TO DO:
Copy every line of the data that includes the string "subsection".

(Records from a data collection)
------------------------------------
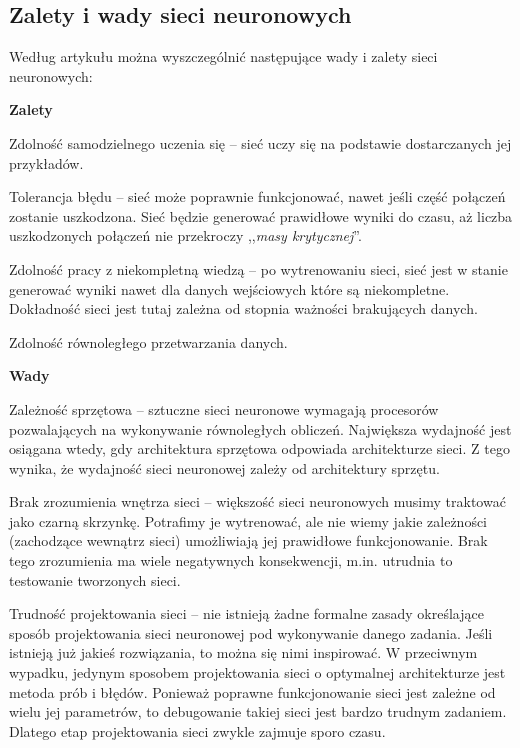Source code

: \subsection{Zalety i wady sieci neuronowych}
Według artykułu \cite{neuralNetworks:wadyZalety} można wyszczególnić następujące wady i zalety sieci neuronowych:

\begin{enumerate*}
\item \textbf{Zalety}
\begin{enumerate*}
\item Zdolność samodzielnego uczenia się -- sieć uczy się na podstawie dostarczanych jej przykładów.
\item Tolerancja błędu -- sieć może poprawnie funkcjonować, nawet jeśli część połączeń zostanie uszkodzona. Sieć będzie generować prawidłowe wyniki do czasu, aż liczba uszkodzonych połączeń nie przekroczy ,,\textit{masy krytycznej}''.
\item Zdolność pracy z niekompletną wiedzą -- po wytrenowaniu sieci, sieć jest w stanie generować wyniki nawet dla danych wejściowych które są niekompletne. Dokładność sieci jest tutaj zależna od stopnia ważności brakujących danych.
\item Zdolność równoległego przetwarzania danych.
\end{enumerate*}
\item \textbf{Wady}
\begin{enumerate*}
\item Zależność sprzętowa -- sztuczne sieci neuronowe wymagają procesorów pozwalających na wykonywanie równoległych obliczeń. Największa wydajność jest osiągana wtedy, gdy architektura sprzętowa odpowiada architekturze sieci. Z tego wynika, że wydajność sieci neuronowej zależy od architektury sprzętu.
\item Brak zrozumienia wnętrza sieci -- większość sieci neuronowych musimy traktować jako czarną skrzynkę. Potrafimy je wytrenować, ale nie wiemy jakie zależności (zachodzące wewnątrz sieci) umożliwiają jej prawidłowe funkcjonowanie. Brak tego zrozumienia ma wiele negatywnych konsekwencji, m.in. utrudnia to testowanie tworzonych sieci.
\item Trudność projektowania sieci -- nie istnieją żadne formalne zasady określające sposób projektowania sieci neuronowej pod wykonywanie danego zadania. Jeśli istnieją już jakieś rozwiązania, to można się nimi inspirować. W przeciwnym wypadku, jedynym sposobem projektowania sieci o optymalnej architekturze jest metoda prób i błędów. Ponieważ poprawne funkcjonowanie sieci jest zależne od wielu jej parametrów, to debugowanie takiej sieci jest bardzo trudnym zadaniem. Dlatego etap projektowania sieci zwykle zajmuje sporo czasu.

\end{enumerate*}
\end{enumerate*}
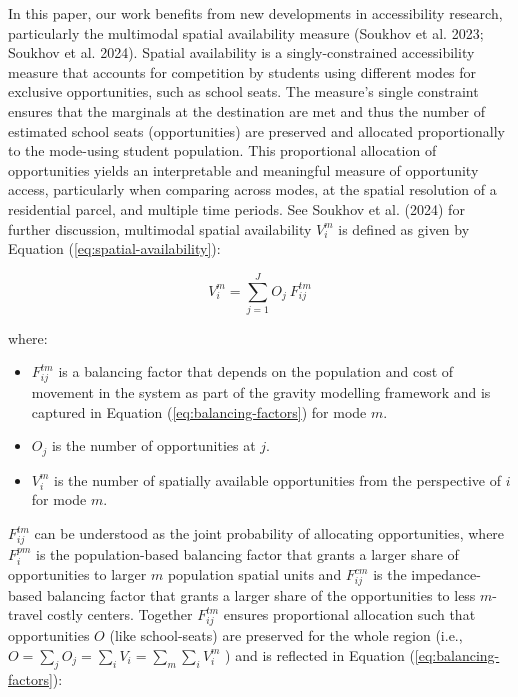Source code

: \documentclass[
default
]{sn-jnl}
\providecommand{\tightlist}{%
  \setlength{\itemsep}{0pt}\setlength{\parskip}{0pt}}\usepackage{longtable,booktabs,array}
\begin{document}
In this paper, our work benefits from new developments in accessibility
research, particularly the multimodal spatial availability measure
(Soukhov et al. 2023; Soukhov et al. 2024). Spatial availability is a
singly-constrained accessibility measure that accounts for competition
by students using different modes for exclusive opportunities, such as
school seats. The measure's single constraint ensures that the marginals
at the destination are met and thus the number of estimated school seats
(opportunities) are preserved and allocated proportionally to the
mode-using student population. This proportional allocation of
opportunities yields an interpretable and meaningful measure of
opportunity access, particularly when comparing across modes, at the
spatial resolution of a residential parcel, and multiple time periods.
See Soukhov et al. (2024) for further discussion, multimodal spatial
availability \(V_{i}^m\) is defined as given by Equation
(\ref{eq:spatial-availability}):

\begin{equation}
\label{eq:spatial-availability}
V_{i}^{m} = \sum_{j=1}^J O_j\ F^{tm}_{ij}
\end{equation}

\noindent where:

\begin{itemize}
\tightlist
\item
  \(F^{tm}_{ij}\) is a balancing factor that depends on the population
  and cost of movement in the system as part of the gravity modelling
  framework and is captured in Equation (\ref{eq:balancing-factors}) for
  mode \(m\).
\item
  \(O_j\) is the number of opportunities at \(j\).
\item
  \(V_i^m\) is the number of spatially available opportunities from the
  perspective of \(i\) for mode \(m\).
\end{itemize}

\(F^{tm}_{ij}\) can be understood as the joint probability of allocating
opportunities, where \(F^{pm}_{i}\) is the population-based balancing
factor that grants a larger share of opportunities to larger \(m\)
population spatial units and \(F^{cm}_{ij}\) is the impedance-based
balancing factor that grants a larger share of the opportunities to less
\(m\)-travel costly centers. Together \(F^{tm}_{ij}\) ensures
proportional allocation such that opportunities \(O\) (like
school-seats) are preserved for the whole region (i.e.,
\(O = \sum_{j} O_j = \sum_{i} V_i = \sum_{m}\sum_{i} V_i^m\) ) and is
reflected in Equation (\ref{eq:balancing-factors}):
\end{document}
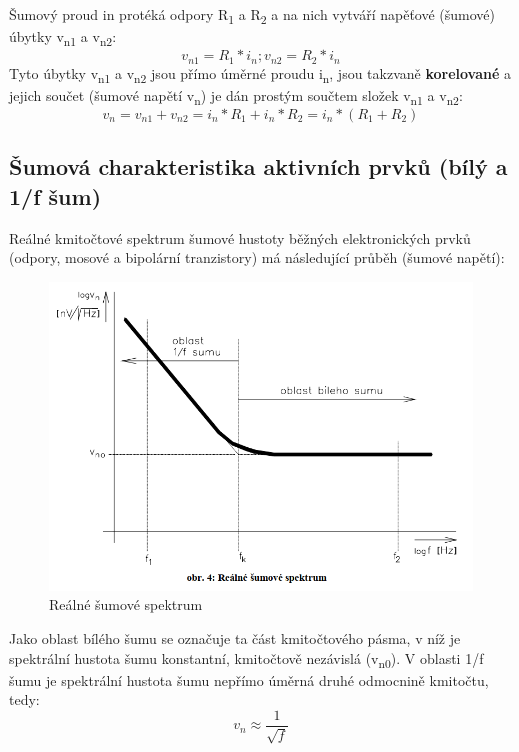 Šumový proud in protéká odpory R\textsubscript{1} a R\textsubscript{2} a na nich vytváří napěťové (šumové) úbytky v\textsubscript{n1} a v\textsubscript{n2}:
\begin{equation}
v_{n1} = R_{1}*i_{n};v_{n2}=R_{2}*i_{n}
\end{equation}
Tyto úbytky v\textsubscript{n1} a v\textsubscript{n2} jsou přímo úměrné proudu i\textsubscript{n}, jsou takzvaně \textbf{korelované} a jejich součet (šumové napětí v\textsubscript{n}) je dán prostým součtem složek v\textsubscript{n1} a v\textsubscript{n2}:
\begin{equation}
v_{n} = v_{n1}+v_{n2}=i_{n}*R_{1}+i_{n}*R_{2}=i_{n}*(R_{1}+R_{2})
\end{equation}

\subsection{Šumová charakteristika aktivních prvků (bílý a 1/f šum)}
Reálné kmitočtové spektrum šumové hustoty běžných elektronických prvků (odpory, mosové a bipolární tranzistory) má následující průběh (šumové napětí):
\begin{figure}[h]
   \begin{center}
     \includegraphics[scale=0.5]{images/realsum.png}
   \end{center}
   \caption{Reálné šumové spektrum}
\end{figure}

Jako oblast bílého šumu se označuje ta část kmitočtového pásma, v níž je spektrální hustota šumu konstantní, kmitočtově nezávislá (v\textsubscript{n0}). V oblasti 1/f šumu je spektrální hustota šumu nepřímo úměrná druhé odmocnině kmitočtu, tedy: 
\begin{equation}
v_{n} \approx \frac{1}{\sqrt{f}}
\end{equation}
------------------------------------
ANSWER BELOW:
: \subsection{Zalety i wady sieci neuronowych}
\subsection{Šumová charakteristika aktivních prvků (bílý a 1/f šum)}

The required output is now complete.